Situation humanitaire en Birmanie

Question écrite n° 01418 adressée à M. le ministre de l’Europe et des affaires étrangères (JO du 28/09/2017)

Mme Joëlle Garriaud-Maylam interroge M. le ministre de l’Europe et des affaires étrangères sur l’attitude de la diplomatie française face à la crise humanitaire que subissent les Rohingyas en Birmanie.

Si cette population subit de longue date des discriminations, les exactions se sont multipliées ces dernières semaines. En un mois, plus de 400 000 Rohingyas auraient fui la Birmanie. Aujourd’hui un tiers de la communauté aurait été contrainte à l’exil et 60% des réfugiés seraient des enfants. Les ONG évoquent des exécutions de civils par les forces armées, des cas de torture, des villages réduits en cendres et des mines anti-personnel positionnées sur les routes empruntées par les déplacés et réfugiés.

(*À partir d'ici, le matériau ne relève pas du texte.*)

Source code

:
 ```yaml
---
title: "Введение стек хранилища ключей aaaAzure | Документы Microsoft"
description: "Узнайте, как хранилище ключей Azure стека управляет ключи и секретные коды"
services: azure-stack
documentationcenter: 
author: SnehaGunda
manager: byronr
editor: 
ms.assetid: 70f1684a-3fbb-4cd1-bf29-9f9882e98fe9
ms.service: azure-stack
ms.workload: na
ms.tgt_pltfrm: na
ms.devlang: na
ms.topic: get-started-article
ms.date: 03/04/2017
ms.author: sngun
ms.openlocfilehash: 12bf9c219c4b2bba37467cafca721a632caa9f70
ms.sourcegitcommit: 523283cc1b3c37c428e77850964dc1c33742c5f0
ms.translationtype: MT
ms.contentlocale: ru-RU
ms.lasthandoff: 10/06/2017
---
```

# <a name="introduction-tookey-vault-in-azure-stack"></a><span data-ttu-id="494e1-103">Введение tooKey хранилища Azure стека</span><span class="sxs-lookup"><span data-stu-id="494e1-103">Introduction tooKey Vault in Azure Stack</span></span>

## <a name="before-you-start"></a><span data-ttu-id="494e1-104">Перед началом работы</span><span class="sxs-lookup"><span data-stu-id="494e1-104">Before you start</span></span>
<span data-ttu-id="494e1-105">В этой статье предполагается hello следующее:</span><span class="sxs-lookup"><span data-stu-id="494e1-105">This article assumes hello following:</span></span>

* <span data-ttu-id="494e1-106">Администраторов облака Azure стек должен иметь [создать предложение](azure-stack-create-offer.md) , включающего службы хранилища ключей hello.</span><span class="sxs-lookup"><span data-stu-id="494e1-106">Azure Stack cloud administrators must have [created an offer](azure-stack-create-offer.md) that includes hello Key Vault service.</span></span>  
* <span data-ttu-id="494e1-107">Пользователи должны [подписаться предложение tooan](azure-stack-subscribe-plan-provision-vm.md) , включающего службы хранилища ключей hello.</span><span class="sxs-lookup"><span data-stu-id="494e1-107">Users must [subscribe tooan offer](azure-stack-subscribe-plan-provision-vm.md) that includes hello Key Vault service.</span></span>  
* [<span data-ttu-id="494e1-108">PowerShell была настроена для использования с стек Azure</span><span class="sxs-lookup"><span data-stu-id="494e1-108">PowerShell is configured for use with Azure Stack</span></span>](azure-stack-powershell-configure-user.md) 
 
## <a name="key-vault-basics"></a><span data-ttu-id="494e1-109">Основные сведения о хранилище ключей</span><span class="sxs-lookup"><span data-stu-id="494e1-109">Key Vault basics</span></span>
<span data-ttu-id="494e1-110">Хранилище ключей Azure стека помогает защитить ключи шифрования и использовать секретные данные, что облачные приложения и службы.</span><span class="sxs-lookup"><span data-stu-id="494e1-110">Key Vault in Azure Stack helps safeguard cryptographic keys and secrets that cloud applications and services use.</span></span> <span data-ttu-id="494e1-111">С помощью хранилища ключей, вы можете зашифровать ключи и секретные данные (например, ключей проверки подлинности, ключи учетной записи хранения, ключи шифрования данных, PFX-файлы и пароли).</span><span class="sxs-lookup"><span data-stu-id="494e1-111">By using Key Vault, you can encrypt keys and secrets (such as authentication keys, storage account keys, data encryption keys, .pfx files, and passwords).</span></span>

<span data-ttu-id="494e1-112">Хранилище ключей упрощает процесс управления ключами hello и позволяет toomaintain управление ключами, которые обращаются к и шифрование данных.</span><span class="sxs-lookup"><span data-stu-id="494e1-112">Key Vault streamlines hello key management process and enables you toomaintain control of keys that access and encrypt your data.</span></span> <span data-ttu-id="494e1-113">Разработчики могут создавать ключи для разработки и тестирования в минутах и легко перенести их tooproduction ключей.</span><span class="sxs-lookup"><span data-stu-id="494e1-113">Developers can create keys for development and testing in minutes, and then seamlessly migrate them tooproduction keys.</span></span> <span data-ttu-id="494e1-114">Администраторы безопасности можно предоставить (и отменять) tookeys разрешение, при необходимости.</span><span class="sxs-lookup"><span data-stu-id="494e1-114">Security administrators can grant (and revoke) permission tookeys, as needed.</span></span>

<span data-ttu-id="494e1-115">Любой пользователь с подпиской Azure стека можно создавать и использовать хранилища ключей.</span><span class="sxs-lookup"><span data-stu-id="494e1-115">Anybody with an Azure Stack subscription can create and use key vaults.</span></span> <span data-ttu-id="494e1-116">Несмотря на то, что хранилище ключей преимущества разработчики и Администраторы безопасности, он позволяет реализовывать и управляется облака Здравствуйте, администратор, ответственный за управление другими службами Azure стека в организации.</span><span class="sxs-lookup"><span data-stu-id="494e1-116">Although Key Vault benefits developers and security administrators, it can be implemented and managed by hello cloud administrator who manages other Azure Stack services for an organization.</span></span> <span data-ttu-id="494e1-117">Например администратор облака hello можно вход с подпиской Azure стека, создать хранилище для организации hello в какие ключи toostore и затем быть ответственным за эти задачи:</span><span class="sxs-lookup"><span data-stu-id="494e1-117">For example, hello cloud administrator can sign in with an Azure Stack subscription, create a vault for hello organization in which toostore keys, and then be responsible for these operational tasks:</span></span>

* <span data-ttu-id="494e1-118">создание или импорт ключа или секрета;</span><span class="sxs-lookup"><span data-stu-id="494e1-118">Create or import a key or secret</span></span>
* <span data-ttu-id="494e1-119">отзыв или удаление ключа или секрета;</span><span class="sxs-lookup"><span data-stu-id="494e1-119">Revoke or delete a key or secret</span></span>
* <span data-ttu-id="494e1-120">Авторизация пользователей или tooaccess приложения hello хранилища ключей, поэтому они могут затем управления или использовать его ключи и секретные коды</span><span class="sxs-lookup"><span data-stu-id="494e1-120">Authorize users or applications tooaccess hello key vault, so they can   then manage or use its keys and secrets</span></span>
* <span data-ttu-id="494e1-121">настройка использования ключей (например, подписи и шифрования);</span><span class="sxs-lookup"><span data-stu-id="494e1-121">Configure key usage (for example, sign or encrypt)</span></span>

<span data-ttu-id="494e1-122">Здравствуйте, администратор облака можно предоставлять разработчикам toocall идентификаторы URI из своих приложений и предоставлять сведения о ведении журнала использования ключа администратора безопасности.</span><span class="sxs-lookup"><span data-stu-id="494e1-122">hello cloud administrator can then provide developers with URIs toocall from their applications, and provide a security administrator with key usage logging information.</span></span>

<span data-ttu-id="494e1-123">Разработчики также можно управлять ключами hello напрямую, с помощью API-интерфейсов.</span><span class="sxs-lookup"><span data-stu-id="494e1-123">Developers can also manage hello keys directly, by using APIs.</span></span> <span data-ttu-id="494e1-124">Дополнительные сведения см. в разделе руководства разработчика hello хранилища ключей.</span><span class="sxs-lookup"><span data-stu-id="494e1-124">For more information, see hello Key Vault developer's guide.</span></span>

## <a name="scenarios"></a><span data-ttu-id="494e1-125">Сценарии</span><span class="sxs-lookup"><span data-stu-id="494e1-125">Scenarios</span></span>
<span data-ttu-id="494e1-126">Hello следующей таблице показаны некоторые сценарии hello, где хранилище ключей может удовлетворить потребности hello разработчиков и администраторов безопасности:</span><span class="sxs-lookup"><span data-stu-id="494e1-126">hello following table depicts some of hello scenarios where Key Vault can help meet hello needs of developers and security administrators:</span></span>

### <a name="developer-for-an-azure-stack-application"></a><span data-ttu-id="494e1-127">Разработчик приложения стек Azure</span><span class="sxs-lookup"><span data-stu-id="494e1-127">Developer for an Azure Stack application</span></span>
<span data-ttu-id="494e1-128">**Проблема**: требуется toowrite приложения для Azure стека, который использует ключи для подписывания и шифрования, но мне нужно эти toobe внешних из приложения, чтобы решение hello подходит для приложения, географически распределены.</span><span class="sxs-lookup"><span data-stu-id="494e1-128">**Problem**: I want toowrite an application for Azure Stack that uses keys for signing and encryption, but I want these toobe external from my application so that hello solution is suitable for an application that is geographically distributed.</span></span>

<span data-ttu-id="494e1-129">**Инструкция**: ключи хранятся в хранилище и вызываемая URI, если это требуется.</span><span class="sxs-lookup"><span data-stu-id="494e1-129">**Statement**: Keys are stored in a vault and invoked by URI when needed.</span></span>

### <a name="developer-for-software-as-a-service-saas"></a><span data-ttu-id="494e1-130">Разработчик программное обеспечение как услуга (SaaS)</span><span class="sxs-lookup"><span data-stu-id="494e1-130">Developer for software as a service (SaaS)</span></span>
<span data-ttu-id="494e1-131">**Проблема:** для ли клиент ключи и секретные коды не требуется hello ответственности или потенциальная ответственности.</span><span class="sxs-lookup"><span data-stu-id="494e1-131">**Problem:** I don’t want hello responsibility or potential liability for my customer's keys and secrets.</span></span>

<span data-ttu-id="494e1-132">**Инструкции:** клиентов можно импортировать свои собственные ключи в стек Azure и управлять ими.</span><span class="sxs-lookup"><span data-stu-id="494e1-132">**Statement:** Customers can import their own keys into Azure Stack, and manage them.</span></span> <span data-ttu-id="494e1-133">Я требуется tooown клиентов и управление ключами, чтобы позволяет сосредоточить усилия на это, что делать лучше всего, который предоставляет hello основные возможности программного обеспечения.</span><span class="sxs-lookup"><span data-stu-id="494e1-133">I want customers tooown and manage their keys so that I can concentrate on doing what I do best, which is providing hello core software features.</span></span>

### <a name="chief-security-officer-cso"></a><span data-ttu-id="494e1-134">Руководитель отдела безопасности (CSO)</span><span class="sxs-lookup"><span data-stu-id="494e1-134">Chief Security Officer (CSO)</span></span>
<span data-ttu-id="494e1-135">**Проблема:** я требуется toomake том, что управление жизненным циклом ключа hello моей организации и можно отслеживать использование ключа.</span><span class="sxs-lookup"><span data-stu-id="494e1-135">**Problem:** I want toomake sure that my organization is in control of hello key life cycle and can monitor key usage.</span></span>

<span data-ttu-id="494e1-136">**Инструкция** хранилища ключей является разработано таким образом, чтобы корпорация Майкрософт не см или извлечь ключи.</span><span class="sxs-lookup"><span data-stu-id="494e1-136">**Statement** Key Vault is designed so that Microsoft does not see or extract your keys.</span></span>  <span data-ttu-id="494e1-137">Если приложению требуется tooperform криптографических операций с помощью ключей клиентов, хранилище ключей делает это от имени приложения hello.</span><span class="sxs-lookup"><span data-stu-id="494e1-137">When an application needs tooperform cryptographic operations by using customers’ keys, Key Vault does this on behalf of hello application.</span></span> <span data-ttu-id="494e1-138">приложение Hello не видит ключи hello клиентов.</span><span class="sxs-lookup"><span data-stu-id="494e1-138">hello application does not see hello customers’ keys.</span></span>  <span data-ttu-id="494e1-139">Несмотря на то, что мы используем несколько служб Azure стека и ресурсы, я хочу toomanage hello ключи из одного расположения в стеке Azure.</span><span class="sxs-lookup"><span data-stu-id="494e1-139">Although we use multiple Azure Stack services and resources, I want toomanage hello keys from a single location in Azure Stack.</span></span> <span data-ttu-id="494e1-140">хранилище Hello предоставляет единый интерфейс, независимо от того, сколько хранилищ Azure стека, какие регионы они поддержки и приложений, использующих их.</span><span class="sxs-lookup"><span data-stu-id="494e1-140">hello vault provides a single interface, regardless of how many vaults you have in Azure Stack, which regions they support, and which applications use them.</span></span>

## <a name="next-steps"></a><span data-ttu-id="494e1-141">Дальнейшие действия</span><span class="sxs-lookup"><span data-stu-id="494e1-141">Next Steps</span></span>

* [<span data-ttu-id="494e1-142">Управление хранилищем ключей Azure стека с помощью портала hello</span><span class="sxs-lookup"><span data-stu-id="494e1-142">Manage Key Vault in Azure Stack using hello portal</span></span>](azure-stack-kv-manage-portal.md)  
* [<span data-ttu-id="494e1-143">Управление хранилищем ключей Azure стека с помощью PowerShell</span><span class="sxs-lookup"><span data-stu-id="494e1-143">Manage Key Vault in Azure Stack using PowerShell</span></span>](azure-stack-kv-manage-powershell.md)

Jusqu’ici, la France semble s’être contentée de réitérer son « appel à une cessation des violences entre les populations civiles contraintes de fuir massivement » et de demander « aux forces de sécurité birmanes d’assurer leur protection et de rétablir un accès humanitaire sûr ».

Certes, dans un contexte où les forces armées pourraient à chercher à déstabiliser Aung San Suu Kyi, il est nécessaire d’agir avec prudence et discernement.

Elle souhaite que la France participe à une réponse collective de la communauté internationale, d’une part en demandant l’accès d’observateurs internationaux, d’autre part en promouvant l’adoption par les Nations unies d’une résolution demandant l’arrêt immédiat des crimes commis par les forces armées à l’encontre des civils et des minorités.